Strategically, discontinuing the Lightning would reshape the competitive landscape for battery-powered pickups. It may chill OEM investments in large EV trucks in North America and shift R&D toward smaller, cheaper platforms or into battery-cost reduction and charging infrastructure. Suppliers that invested in large-vehicle aluminum and battery systems could face excess capacity, exerting downstream price pressure on materials and components.
Internationally, the shift would underscore how consumer preferences differ across markets: mass-market EV growth in China and Europe largely favors compact, affordable models. If U.S. OEMs scale back big EV truck programs, decarbonization timelines for heavy-duty light trucks could slow unless paired with incentives, charging and towing-range advances.
| Metric | Value |
|---|---|
| October 2025 U.S. Lightning deliveries | ~1,500 units |
| October 2025 U.S. gas F‑Series deliveries | ~66,000 units |
| Ford EV losses since 2023 | ~$13 billion |
| Initial Lightning annual capacity (built) | ~150,000 units/year |
| GM EV charge (recent) | $1.6 billion |
These figures show the gap between capacity expectations and current sales run‑rates, helping explain the financial pressure on Ford to reconsider the program.
Reactions & Quotes
Dealers and company insiders have described subdued retail demand and strategic reassessment. Below are representative statements placed in context.
“The demand is just not there. We don’t order a lot of them because we don’t sell them.”
Adam Kraushaar, dealer owner (Lester Glenn Auto Group)
Dealers report that mainstream pickup buyers often choose lower-cost gas models or smaller EVs, limiting dealer allocations for Lightnings and pressuring showroom turn.
“We built capacity for 150,000 Lightnings a year, but volumes have not materialized as expected.”
Automotive industry analyst (commenting on Ford capacity)
Analysts say the mismatch between invested capacity and sales volumes has made the program economically unsustainable without a rapid rebound in demand.
“Production will resume at the right time.”
Ford spokesperson (company statement)
Official Ford statements have emphasized flexibility and timing, but company insiders told reporters that a permanent idling remains under consideration.
Unconfirmed
- Reports that Ford will permanently close the Michigan Lightning plant are based on unnamed insiders and remain unconfirmed by the company.
- Claims about exact cumulative losses attributable only to the Lightning model (versus Ford’s broader EV program) have not been publicly quantified by Ford.

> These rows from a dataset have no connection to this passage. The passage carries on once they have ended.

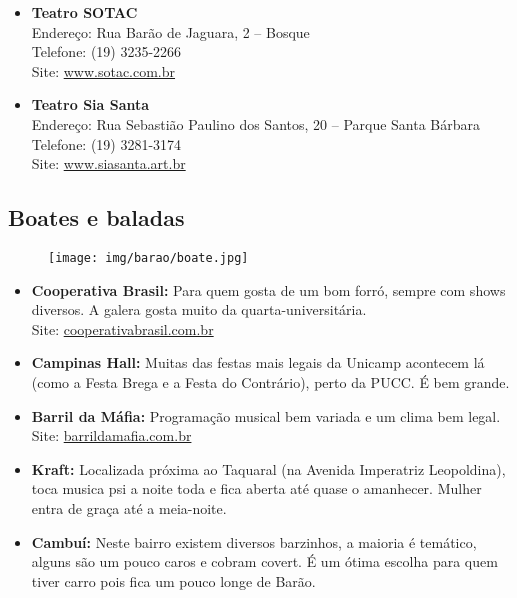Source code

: \begin{itemize}
    \item   \textbf{Teatro SOTAC}
		\\Endereço: Rua Barão de Jaguara, 2 -- Bosque
		\\Telefone: (19) 3235-2266
		\\Site: \url{www.sotac.com.br}

    \item   \textbf{Teatro Sia Santa}
		\\Endereço: Rua Sebastião Paulino dos Santos, 20 -- Parque Santa Bárbara
        \\Telefone: (19) 3281-3174
		\\Site: \url{www.siasanta.art.br}
\end{itemize}

\subsection{Boates e baladas}

\begin{figure}[h!]
    \centering
    \texttt{[image: img/barao/boate.jpg]}
\end{figure}

\begin{itemize}
    \item   \textbf{Cooperativa Brasil:} Para quem gosta de um bom forró, sempre
        com shows diversos. A galera gosta muito da quarta-universitária.
        \\Site: \url{cooperativabrasil.com.br}

    \item   \textbf{Campinas Hall:} Muitas das festas mais legais da Unicamp
        acontecem lá (como a Festa Brega e a Festa do Contrário), perto da PUCC.
        É bem grande.

    \item   \textbf{Barril da Máfia:} Programação musical bem variada e um clima
        bem legal.
        \\Site: \url{barrildamafia.com.br}

    \item   \textbf{Kraft:} Localizada próxima ao Taquaral (na Avenida
        Imperatriz Leopoldina), toca musica psi a noite toda e fica aberta até
        quase o amanhecer. Mulher entra de graça até a meia-noite.

    \item   \textbf{Cambuí:} Neste bairro existem diversos barzinhos, a maioria
        é temático, alguns são um pouco caros e cobram covert. É um ótima
        escolha para quem tiver carro pois fica um pouco longe de Barão.
\end{itemize}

- Assertions that Ford will immediately shift investment entirely away from large EV pickups have not been corroborated by an official strategic plan.
Bottom Line
Ford’s internal discussions about the F‑150 Lightning reflect a reassessment of where to deploy capital amid disappointing sales and substantial EV losses since 2023. The combination of higher-than-promised pricing, range constraints under realistic use, and a soft dealer retail market has constrained the Lightning’s potential to reach forecast volumes.
If Ford discontinues the Lightning, it will be a high‑profile example of the limits of current large‑truck electrification strategies in the U.S. That outcome would likely prompt broader industry recalibration: reduced investment in large battery trucks, more focus on affordable EV segments, and intensified attention on cutting battery costs and improving towing-range performance. For consumers and policymakers, the debate underscores that widespread electrification of heavy pickup duty remains a work in progress rather than an accomplished transition.